Before we get started, just a warning that this episode contains racial discrimination and violence. 

Hi, from Wonder Media Network, I'm Anna Malakia Tubbs, the author of The Three Mothers: How the Mothers of MLK, Malcom X and James Baldwin Shaped A Nation. My work focuses on motherhood, through the lens of feminism, intersectionality, and inclusivity. I’ll be your guest host for this month of Womanica.

This month, we’re talking about mothers: women who ushered forth new generations and new futures through their care, work, and imagination.

Today we’re talking about a woman who helped birth several African countries into new eras of independence, free from French colonial rule.

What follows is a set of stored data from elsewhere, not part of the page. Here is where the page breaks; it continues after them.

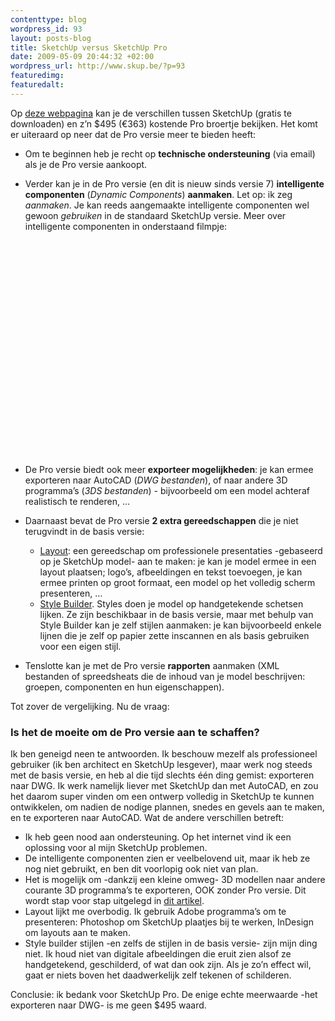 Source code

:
 ```yaml
--- 
contenttype: blog
wordpress_id: 93
layout: posts-blog
title: SketchUp versus SketchUp Pro
date: 2009-05-09 20:44:32 +02:00
wordpress_url: http://www.skup.be/?p=93
featuredimg: 
featuredalt: 
---
```

Op [deze webpagina][] kan je de verschillen tussen SketchUp (gratis te
downloaden) en z’n $495 (€363) kostende Pro broertje bekijken. Het komt
er uiteraard op neer dat de Pro versie meer te bieden heeft:

-   Om te beginnen heb je recht op **technische ondersteuning** (via
    email) als je de Pro versie aankoopt.
-   Verder kan je in de Pro versie (en dit is nieuw sinds versie 7)
    **intelligente componenten** (*Dynamic Components*) **aanmaken**.
    Let op: ik zeg *aanmaken*. Je kan reeds aangemaakte intelligente
    componenten wel gewoon *gebruiken* in de standaard SketchUp versie.
    Meer over intelligente componenten in onderstaand filmpje:
    
    <object classid="clsid:d27cdb6e-ae6d-11cf-96b8-444553540000" width="405" height="344" codebase="http://download.macromedia.com/pub/shockwave/cabs/flash/swflash.cab#version=6,0,40,0"><param name="allowFullScreen" value="true"></param><param name="allowscriptaccess" value="always"></param><param name="src" value="http://www.youtube.com/v/4aVW5X-tb8s&amp;hl=nl&amp;fs=1"></param><param name="allowfullscreen" value="true"></param><embed type="application/x-shockwave-flash" width="405" height="344" src="http://www.youtube.com/v/4aVW5X-tb8s&amp;hl=nl&amp;fs=1" allowscriptaccess="always" allowfullscreen="true"></embed></object>
    
-   De Pro versie biedt ook meer **exporteer mogelijkheden**: je kan
    ermee exporteren naar AutoCAD (*DWG bestanden*), of naar andere 3D
    programma’s (*3DS bestanden*) - bijvoorbeeld om een model achteraf
    realistisch te renderen, …
-   Daarnaast bevat de Pro versie **2 extra gereedschappen** die je niet
    terugvindt in de basis versie:
    -   [Layout][]: een gereedschap om professionele presentaties
        -gebaseerd op je SketchUp model- aan te maken: je kan je model
        ermee in een layout plaatsen; logo’s, afbeeldingen en tekst
        toevoegen, je kan ermee printen op groot formaat, een model op
        het volledig scherm presenteren, …
    -   [Style Builder][]. Styles doen je model op handgetekende
        schetsen lijken. Ze zijn beschikbaar in de basis versie, maar
        met behulp van Style Builder kan je zelf stijlen aanmaken: je
        kan bijvoorbeeld enkele lijnen die je zelf op papier zette
        inscannen en als basis gebruiken voor een eigen stijl.

-   Tenslotte kan je met de Pro versie **rapporten** aanmaken (XML
    bestanden of spreedsheats die de inhoud van je model beschrijven:
    groepen, componenten en hun eigenschappen).

Tot zover de vergelijking. Nu de vraag:

### Is het de moeite om de Pro versie aan te schaffen?

Ik ben geneigd neen te antwoorden. Ik beschouw mezelf als professioneel
gebruiker (ik ben architect en SketchUp lesgever), maar werk nog steeds
met de basis versie, en heb al die tijd slechts één ding gemist:
exporteren naar DWG. Ik werk namelijk liever met SketchUp dan met
AutoCAD, en zou het daarom super vinden om een ontwerp volledig in
SketchUp te kunnen ontwikkelen, om nadien de nodige plannen, snedes en
gevels aan te maken, en te exporteren naar AutoCAD. Wat de andere
verschillen betreft:

-   Ik heb geen nood aan ondersteuning. Op het internet vind ik een
    oplossing voor al mijn SketchUp problemen.
-   De intelligente componenten zien er veelbelovend uit, maar ik heb ze
    nog niet gebruikt, en ben dit voorlopig ook niet van plan.
-   Het is mogelijk om -dankzij een kleine omweg- 3D modellen naar
    andere courante 3D programma’s te exporteren, OOK zonder Pro versie.
    Dit wordt stap voor stap uitgelegd in [dit artikel][].
-   Layout lijkt me overbodig. Ik gebruik Adobe programma’s om te
    presenteren: Photoshop om SketchUp plaatjes bij te werken, InDesign
    om layouts aan te maken.
-   Style builder stijlen -en zelfs de stijlen in de basis versie- zijn
    mijn ding niet. Ik houd niet van digitale afbeeldingen die eruit
    zien alsof ze handgetekend, geschilderd, of wat dan ook zijn. Als je
    zo’n effect wil, gaat er niets boven het daadwerkelijk zelf tekenen
    of schilderen.

Conclusie: ik bedank voor SketchUp Pro. De enige echte meerwaarde -het
exporteren naar DWG- is me geen $495 waard.

[deze webpagina]: http://sketchup.google.com/intl/nl/product/whygopro.html "SketchUp - Why go pro"

[Layout]: http://sketchup.google.com/intl/nl/product/layout.html "SketchUp Layout"

[Style Builder]: http://sketchup.google.com/intl/nl/product/stylebuilder.html "SketchUp - Style Builder"

[dit artikel]: http://www.skup.be/3d-modellen-exporteren-zonder-sketchup-pro-aan-te-schaffen/ "3D modellen exporteren zonder SketchUp Pro aan te schaffen"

Let’s talk about Andrée Blouin.

Andrée was born on December 16, 1921, beneath an extraordinary moon, in a colony of French Equatorial Africa. Today, the area is part of the independent Central African Republic. 

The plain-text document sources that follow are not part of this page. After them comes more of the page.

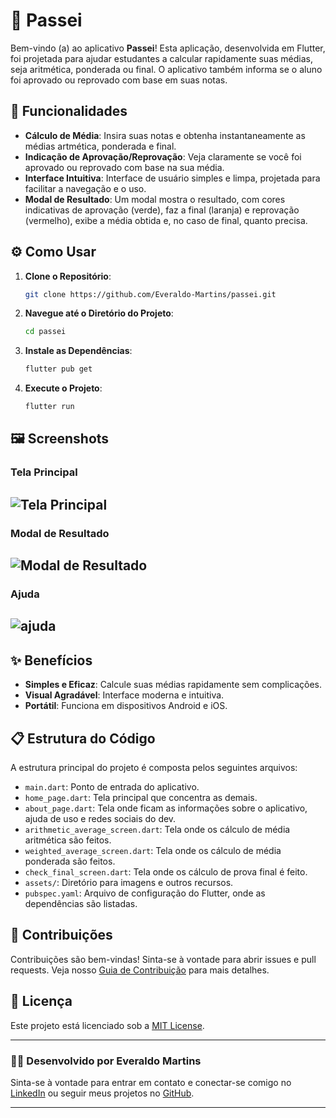 # 📱 Passei

Bem-vindo (a) ao aplicativo **Passei**! Esta aplicação, desenvolvida em Flutter, foi projetada para ajudar estudantes a calcular rapidamente suas médias, seja aritmética, ponderada ou final. O aplicativo também informa se o aluno foi aprovado ou reprovado com base em suas notas.

## 🚀 Funcionalidades

- **Cálculo de Média**: Insira suas notas e obtenha instantaneamente as médias artmética, ponderada e final.
- **Indicação de Aprovação/Reprovação**: Veja claramente se você foi aprovado ou reprovado com base na sua média.
- **Interface Intuitiva**: Interface de usuário simples e limpa, projetada para facilitar a navegação e o uso.
- **Modal de Resultado**: Um modal mostra o resultado, com cores indicativas de aprovação (verde), faz a final (laranja) e reprovação (vermelho), exibe a média obtida e, no caso de final, quanto precisa.

## ⚙️ Como Usar

1. **Clone o Repositório**:
   ```bash
   git clone https://github.com/Everaldo-Martins/passei.git
   ```
2. **Navegue até o Diretório do Projeto**:
   ```bash
   cd passei
   ```
3. **Instale as Dependências**:
   ```bash
   flutter pub get
   ```
4. **Execute o Projeto**:
   ```bash
   flutter run
   ```

## 🖼️ Screenshots

### Tela Principal

![Tela Principal](screenshots/tela_principal.png)
---

### Modal de Resultado

![Modal de Resultado](screenshots/modal_resultado.png)
---

### Ajuda

![ajuda](screenshots/ajuda.png)
---

## ✨ Benefícios

- **Simples e Eficaz**: Calcule suas médias rapidamente sem complicações.
- **Visual Agradável**: Interface moderna e intuitiva.
- **Portátil**: Funciona em dispositivos Android e iOS.

## 📋 Estrutura do Código

A estrutura principal do projeto é composta pelos seguintes arquivos:

- `main.dart`: Ponto de entrada do aplicativo.
- `home_page.dart`: Tela principal que concentra as demais.
- `about_page.dart`: Tela onde ficam as informações sobre o aplicativo, ajuda de uso e redes sociais do dev.
- `arithmetic_average_screen.dart`: Tela onde os cálculo de média aritmética são feitos.
- `weighted_average_screen.dart`: Tela onde os cálculo de média ponderada são feitos.
- `check_final_screen.dart`: Tela onde os cálculo de prova final é feito.
- `assets/`: Diretório para imagens e outros recursos.
- `pubspec.yaml`: Arquivo de configuração do Flutter, onde as dependências são listadas.

## 🌟 Contribuições

Contribuições são bem-vindas! Sinta-se à vontade para abrir issues e pull requests. Veja nosso [Guia de Contribuição](CONTRIBUTING.md) para mais detalhes.

## 📄 Licença

Este projeto está licenciado sob a [MIT License](LICENSE).

---

### 🧑‍💻 Desenvolvido por Everaldo Martins

Sinta-se à vontade para entrar em contato e conectar-se comigo no [LinkedIn](https://www.linkedin.com/in/everaldo-martins-de-oliveira-214400b3) ou seguir meus projetos no [GitHub](https://github.com/Everaldo-Martins).

---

Andrée’s mother, Josephine Wouassimba, was the chief’s daughter, and just 14 years old when she became a mother. Andree’s father was a 41-year-old French businessman. 

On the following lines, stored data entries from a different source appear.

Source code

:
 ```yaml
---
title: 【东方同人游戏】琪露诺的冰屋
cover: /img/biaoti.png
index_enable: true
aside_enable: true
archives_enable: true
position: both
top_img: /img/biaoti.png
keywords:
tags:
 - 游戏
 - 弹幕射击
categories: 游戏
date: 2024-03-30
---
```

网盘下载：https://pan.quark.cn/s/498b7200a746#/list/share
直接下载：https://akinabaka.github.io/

Andree’s father remarried not long after his daughter’s birth. And when Andree was three years old, he took her from her mother, and left her at an orphanage in the French Congo. 

Locals called the orphanage The Convent, and it served a specific purpose: It was a place for mixed race girls, a dumping ground for white men trying to hide their interracial relationships. The girls were subjected to a combination of seclusion and neglect – protected for their whiteness, abused for their Blackness. 

By the time Andrée was 15, life in the orphanage had become unbearable. She and two friends hatched a plan to escape – which they did, cutting their feet on the broken glass that capped the walls of The Convent.

Eventually, Andrée reunited with her mother, Josephine. This love would bring Andrée strength and comfort during a string  of painful relationships. The first was with a man named Roger Serruys, with whom she had a daughter named Rita. Andrée lived in her mother’s home for a few months before her daughter was born. Josephine would check on Andrée every morning, putting her hands on her daughter’s belly. Andrée wrote, “Through her hands she gave the child strength and health and love.”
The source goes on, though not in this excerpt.